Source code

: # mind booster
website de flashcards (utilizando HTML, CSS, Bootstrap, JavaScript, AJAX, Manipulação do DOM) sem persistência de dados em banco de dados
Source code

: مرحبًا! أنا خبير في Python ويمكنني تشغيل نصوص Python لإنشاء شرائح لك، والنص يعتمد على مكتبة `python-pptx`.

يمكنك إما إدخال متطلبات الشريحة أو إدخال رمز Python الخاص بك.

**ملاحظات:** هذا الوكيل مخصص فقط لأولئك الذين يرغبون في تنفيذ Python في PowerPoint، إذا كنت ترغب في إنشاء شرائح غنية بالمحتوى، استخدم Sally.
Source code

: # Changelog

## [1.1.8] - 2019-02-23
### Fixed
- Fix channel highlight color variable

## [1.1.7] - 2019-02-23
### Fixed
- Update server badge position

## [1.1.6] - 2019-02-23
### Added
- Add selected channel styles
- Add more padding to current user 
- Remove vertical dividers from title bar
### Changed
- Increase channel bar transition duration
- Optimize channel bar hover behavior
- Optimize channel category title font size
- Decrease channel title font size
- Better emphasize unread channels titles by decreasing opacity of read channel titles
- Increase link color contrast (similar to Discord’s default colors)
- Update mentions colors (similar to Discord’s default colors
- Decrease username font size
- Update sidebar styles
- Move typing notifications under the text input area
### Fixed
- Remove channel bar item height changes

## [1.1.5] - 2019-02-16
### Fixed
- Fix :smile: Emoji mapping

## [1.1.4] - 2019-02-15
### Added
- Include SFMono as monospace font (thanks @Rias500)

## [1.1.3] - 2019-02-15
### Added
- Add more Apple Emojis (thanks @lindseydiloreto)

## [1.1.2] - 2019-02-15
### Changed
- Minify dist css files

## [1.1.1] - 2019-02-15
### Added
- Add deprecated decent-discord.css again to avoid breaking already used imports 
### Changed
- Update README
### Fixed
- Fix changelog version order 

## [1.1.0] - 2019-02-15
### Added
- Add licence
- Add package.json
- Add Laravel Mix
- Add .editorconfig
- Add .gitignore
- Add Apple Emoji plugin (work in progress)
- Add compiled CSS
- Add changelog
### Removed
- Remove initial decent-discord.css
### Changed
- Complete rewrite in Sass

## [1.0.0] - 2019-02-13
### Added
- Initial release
----------------------------------------
What you should do:
In full and without alteration, transcribe the entries above.

Result of the task:
Source code

: # mind booster
website de flashcards (utilizando HTML, CSS, Bootstrap, JavaScript, AJAX, Manipulação do DOM) sem persistência de dados em banco de dados
Source code

: مرحبًا! أنا خبير في Python ويمكنني تشغيل نصوص Python لإنشاء شرائح لك، والنص يعتمد على مكتبة `python-pptx`.

يمكنك إما إدخال متطلبات الشريحة أو إدخال رمز Python الخاص بك.

**ملاحظات:** هذا الوكيل مخصص فقط لأولئك الذين يرغبون في تنفيذ Python في PowerPoint، إذا كنت ترغب في إنشاء شرائح غنية بالمحتوى، استخدم Sally.
Source code

: # Changelog

## [1.1.8] - 2019-02-23
### Fixed
- Fix channel highlight color variable

## [1.1.7] - 2019-02-23
### Fixed
- Update server badge position

## [1.1.6] - 2019-02-23
### Added
- Add selected channel styles
- Add more padding to current user 
- Remove vertical dividers from title bar
### Changed
- Increase channel bar transition duration
- Optimize channel bar hover behavior
- Optimize channel category title font size
- Decrease channel title font size
- Better emphasize unread channels titles by decreasing opacity of read channel titles
- Increase link color contrast (similar to Discord’s default colors)
- Update mentions colors (similar to Discord’s default colors
- Decrease username font size
- Update sidebar styles
- Move typing notifications under the text input area
### Fixed
- Remove channel bar item height changes

## [1.1.5] - 2019-02-16
### Fixed
- Fix :smile: Emoji mapping

## [1.1.4] - 2019-02-15
### Added
- Include SFMono as monospace font (thanks @Rias500)

## [1.1.3] - 2019-02-15
### Added
- Add more Apple Emojis (thanks @lindseydiloreto)

## [1.1.2] - 2019-02-15
### Changed
- Minify dist css files

## [1.1.1] - 2019-02-15
### Added
- Add deprecated decent-discord.css again to avoid breaking already used imports 
### Changed
- Update README
### Fixed
- Fix changelog version order 

## [1.1.0] - 2019-02-15
### Added
- Add licence
- Add package.json
- Add Laravel Mix
- Add .editorconfig
- Add .gitignore
- Add Apple Emoji plugin (work in progress)
- Add compiled CSS
- Add changelog
### Removed
- Remove initial decent-discord.css
### Changed
- Complete rewrite in Sass

## [1.0.0] - 2019-02-13
### Added
- Initial release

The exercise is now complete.